(Plain-text document sources)
◇ ◇ ◇ ◇ ◇ ◇ ◇

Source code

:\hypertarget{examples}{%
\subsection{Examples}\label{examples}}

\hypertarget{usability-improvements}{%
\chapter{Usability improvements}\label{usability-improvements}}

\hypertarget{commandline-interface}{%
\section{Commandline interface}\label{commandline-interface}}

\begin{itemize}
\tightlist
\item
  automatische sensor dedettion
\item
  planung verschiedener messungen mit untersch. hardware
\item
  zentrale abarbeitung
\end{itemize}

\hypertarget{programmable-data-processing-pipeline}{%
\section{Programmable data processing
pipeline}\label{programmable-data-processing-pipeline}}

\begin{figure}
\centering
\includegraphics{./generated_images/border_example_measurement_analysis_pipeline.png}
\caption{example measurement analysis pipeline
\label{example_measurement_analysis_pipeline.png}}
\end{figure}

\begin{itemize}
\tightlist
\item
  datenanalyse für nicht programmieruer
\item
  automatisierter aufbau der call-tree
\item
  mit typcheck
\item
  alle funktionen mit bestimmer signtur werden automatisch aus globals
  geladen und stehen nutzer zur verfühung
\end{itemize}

◇ ◇ ◇ ◇ ◇ ◇ ◇

Assignment
Taking the line with "automatisierter aufbau der call-tree" as the start and the last line of the data above as the end, write out those two lines and every line between them exactly, and only those.

Reply
  automatisierter aufbau der call-tree
\item
  mit typcheck
\item
  alle funktionen mit bestimmer signtur werden automatisch aus globals
  geladen und stehen nutzer zur verfühung
\end{itemize}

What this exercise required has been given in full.